> **Your goal**: From the entries below, pull out each line where "between" appears.
[Dataset — start]
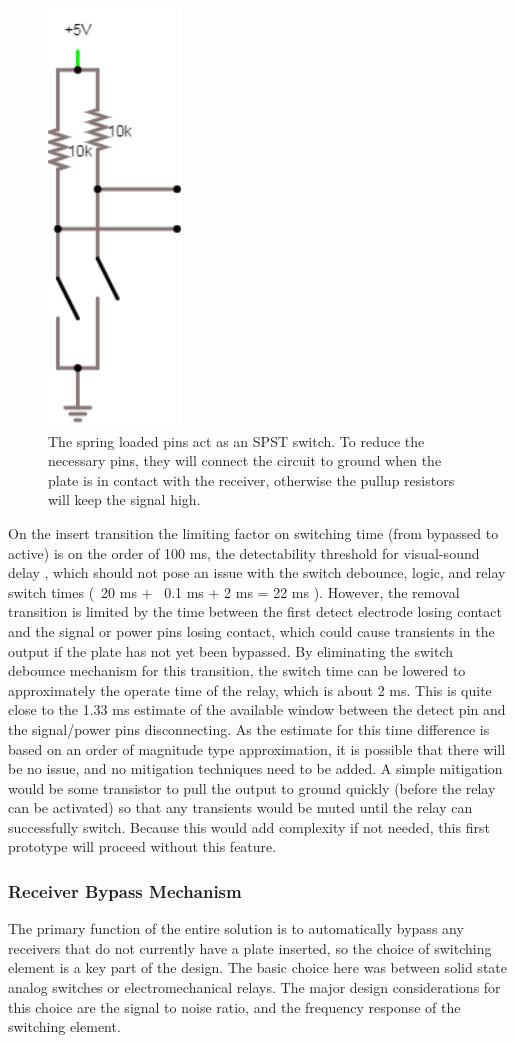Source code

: \documentclass{article}
\begin{document}
		\begin{figure}
			\centering
			\includegraphics[width = 0.1 \textwidth]{PR2Images/PlateDetectSwitch}
			\caption{The spring loaded pins act as an SPST switch.  To reduce the necessary pins, they will connect the circuit to ground when the plate is in contact with the receiver, otherwise the pullup resistors will keep the signal high.}
			\label{fig:PlateDetectSwitch}
		\end{figure}

		On the insert transition the limiting factor on switching time (from bypassed to active) is on the order of 100 ms, the detectability threshold for visual-sound delay \cite{Timing}, which should not pose an issue with the switch debounce, logic, and relay switch times (~20 ms + ~0.1 ms + 2 ms = 22 ms \cite{EA2datasheet}).  However, the removal transition is limited by the time between the first detect electrode losing contact and the signal or power pins losing contact, which could cause transients in the output if the plate has not yet been bypassed.  By eliminating the switch debounce mechanism for this transition, the switch time can be lowered to approximately the operate time of the relay, which is about 2 ms.  This is quite close to the 1.33 ms estimate of the available window between the detect pin and the signal/power pins disconnecting.  As the estimate for this time difference is based on an order of magnitude type approximation, it is possible that there will be no issue, and no mitigation techniques need to be added.  A simple mitigation would be some transistor to pull the output to ground quickly (before the relay can be activated) so that any transients would be muted until the relay can successfully switch.  Because this would add complexity if not needed, this first prototype will proceed without this feature.

		\subsubsection{Receiver Bypass Mechanism}
		The primary function of the entire solution is to automatically bypass any receivers that do not currently have a plate inserted, so the choice of switching element is a key part of the design.  The basic choice here was between solid state analog switches or electromechanical relays.  The major design considerations for this choice are the signal to noise ratio, and the frequency response of the switching element.
\end{document}
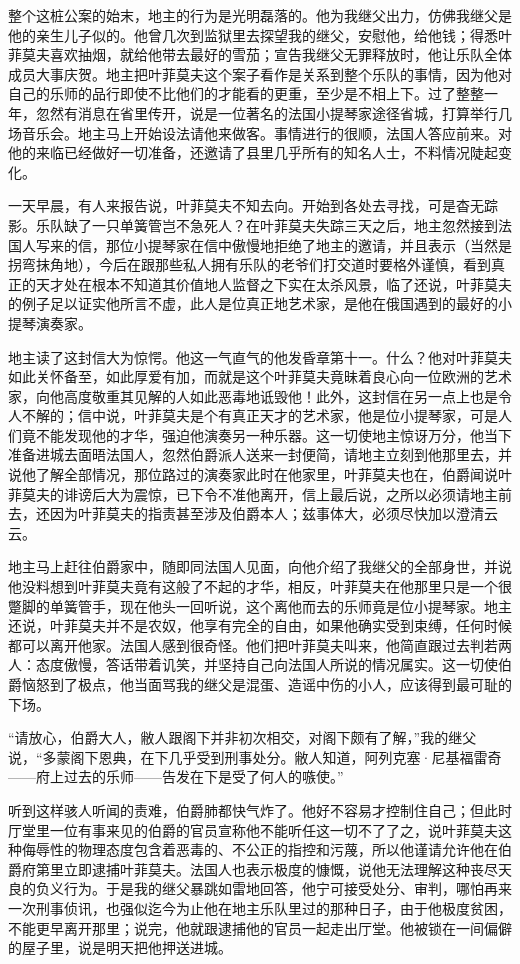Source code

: \documentclass[12pt, UTF8]{ctexbook}
\begin{document}
\par 整个这桩公案的始末，地主的行为是光明磊落的。他为我继父出力，仿佛我继父是他的亲生儿子似的。他曾几次到监狱里去探望我的继父，安慰他，给他钱；得悉叶菲莫夫喜欢抽烟，就给他带去最好的雪茄；宣告我继父无罪释放时，他让乐队全体成员大事庆贺。地主把叶菲莫夫这个案子看作是关系到整个乐队的事情，因为他对自己的乐师的品行即使不比他们的才能看的更重，至少是不相上下。过了整整一年，忽然有消息在省里传开，说是一位著名的法国小提琴家途径省城，打算举行几场音乐会。地主马上开始设法请他来做客。事情进行的很顺，法国人答应前来。对他的来临已经做好一切准备，还邀请了县里几乎所有的知名人士，不料情况陡起变化。
\par 一天早晨，有人来报告说，叶菲莫夫不知去向。开始到各处去寻找，可是杳无踪影。乐队缺了一只单簧管岂不急死人？在叶菲莫夫失踪三天之后，地主忽然接到法国人写来的信，那位小提琴家在信中傲慢地拒绝了地主的邀请，并且表示（当然是拐弯抹角地），今后在跟那些私人拥有乐队的老爷们打交道时要格外谨慎，看到真正的天才处在根本不知道其价值地人监督之下实在太杀风景，临了还说，叶菲莫夫的例子足以证实他所言不虚，此人是位真正地艺术家，是他在俄国遇到的最好的小提琴演奏家。
\par 地主读了这封信大为惊愕。他这一气直气的他发昏章第十一。什么？他对叶菲莫夫如此关怀备至，如此厚爱有加，而就是这个叶菲莫夫竟昧着良心向一位欧洲的艺术家，向他高度敬重其见解的人如此恶毒地诋毁他！此外，这封信在另一点上也是令人不解的；信中说，叶菲莫夫是个有真正天才的艺术家，他是位小提琴家，可是人们竟不能发现他的才华，强迫他演奏另一种乐器。这一切使地主惊讶万分，他当下准备进城去面晤法国人，忽然伯爵派人送来一封便简，请地主立刻到他那里去，并说他了解全部情况，那位路过的演奏家此时在他家里，叶菲莫夫也在，伯爵闻说叶菲莫夫的诽谤后大为震惊，已下令不准他离开，信上最后说，之所以必须请地主前去，还因为叶菲莫夫的指责甚至涉及伯爵本人；兹事体大，必须尽快加以澄清云云。
\par 地主马上赶往伯爵家中，随即同法国人见面，向他介绍了我继父的全部身世，并说他没料想到叶菲莫夫竟有这般了不起的才华，相反，叶菲莫夫在他那里只是一个很蹩脚的单簧管手，现在他头一回听说，这个离他而去的乐师竟是位小提琴家。地主还说，叶菲莫夫并不是农奴，他享有完全的自由，如果他确实受到束缚，任何时候都可以离开他家。法国人感到很奇怪。他们把叶菲莫夫叫来，他简直跟过去判若两人：态度傲慢，答话带着讥笑，并坚持自己向法国人所说的情况属实。这一切使伯爵恼怒到了极点，他当面骂我的继父是混蛋、造谣中伤的小人，应该得到最可耻的下场。
\par “请放心，伯爵大人，敝人跟阁下并非初次相交，对阁下颇有了解，”我的继父说，“多蒙阁下恩典，在下几乎受到刑事处分。敝人知道，阿列克塞·尼基福雷奇——府上过去的乐师——告发在下是受了何人的嗾使。”
\par 听到这样骇人听闻的责难，伯爵肺都快气炸了。他好不容易才控制住自己；但此时厅堂里一位有事来见的伯爵的官员宣称他不能听任这一切不了了之，说叶菲莫夫这种侮辱性的物理态度包含着恶毒的、不公正的指控和污蔑，所以他谨请允许他在伯爵府第里立即逮捕叶菲莫夫。法国人也表示极度的慷慨，说他无法理解这种丧尽天良的负义行为。于是我的继父暴跳如雷地回答，他宁可接受处分、审判，哪怕再来一次刑事侦讯，也强似迄今为止他在地主乐队里过的那种日子，由于他极度贫困，不能更早离开那里；说完，他就跟逮捕他的官员一起走出厅堂。他被锁在一间偏僻的屋子里，说是明天把他押送进城。
\end{document}
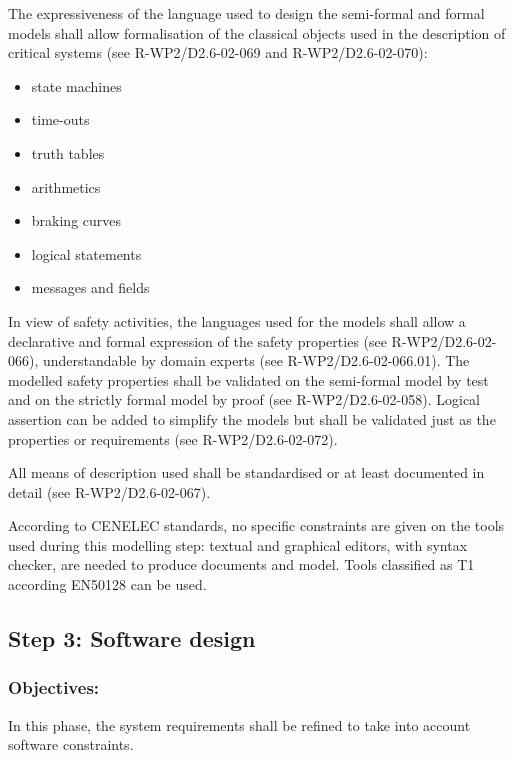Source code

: The expressiveness of the language used to design the semi-formal and formal models shall allow formalisation of the classical objects used in the description of critical systems (see R-WP2/D2.6-02-069 and R-WP2/D2.6-02-070):

\begin{itemize}
\item state machines
\item time-outs
\item truth tables
\item arithmetics
\item braking curves
\item logical statements
\item messages and fields
\end{itemize}


In view of safety activities, the languages used for the models shall allow a declarative and formal expression of the safety properties (see R-WP2/D2.6-02-066), understandable by domain experts (see R-WP2/D2.6-02-066.01). The modelled safety properties shall be validated on the semi-formal model by test and on the strictly formal model by proof (see R-WP2/D2.6-02-058). Logical assertion can be added to simplify the models but shall be validated just as the properties or requirements (see R-WP2/D2.6-02-072).

All means of description used shall be standardised or at least documented in detail (see R-WP2/D2.6-02-067). 

According to  CENELEC standards, no specific constraints are given on the tools used during this modelling step: textual and graphical editors, with syntax checker, are needed to  produce documents and model. Tools classified as T1 according EN50128 can be used.



\subsection{Step  3: Software design}
\label{sec:sw-design}

\subsubsection{Objectives:}
\label{sec:sw-req-objective}


In this phase, the system requirements shall be refined to take into account software constraints.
[Dataset — finish]
> **Solution to this task**:
		On the insert transition the limiting factor on switching time (from bypassed to active) is on the order of 100 ms, the detectability threshold for visual-sound delay \cite{Timing}, which should not pose an issue with the switch debounce, logic, and relay switch times (~20 ms + ~0.1 ms + 2 ms = 22 ms \cite{EA2datasheet}).  However, the removal transition is limited by the time between the first detect electrode losing contact and the signal or power pins losing contact, which could cause transients in the output if the plate has not yet been bypassed.  By eliminating the switch debounce mechanism for this transition, the switch time can be lowered to approximately the operate time of the relay, which is about 2 ms.  This is quite close to the 1.33 ms estimate of the available window between the detect pin and the signal/power pins disconnecting.  As the estimate for this time difference is based on an order of magnitude type approximation, it is possible that there will be no issue, and no mitigation techniques need to be added.  A simple mitigation would be some transistor to pull the output to ground quickly (before the relay can be activated) so that any transients would be muted until the relay can successfully switch.  Because this would add complexity if not needed, this first prototype will proceed without this feature.
		The primary function of the entire solution is to automatically bypass any receivers that do not currently have a plate inserted, so the choice of switching element is a key part of the design.  The basic choice here was between solid state analog switches or electromechanical relays.  The major design considerations for this choice are the signal to noise ratio, and the frequency response of the switching element.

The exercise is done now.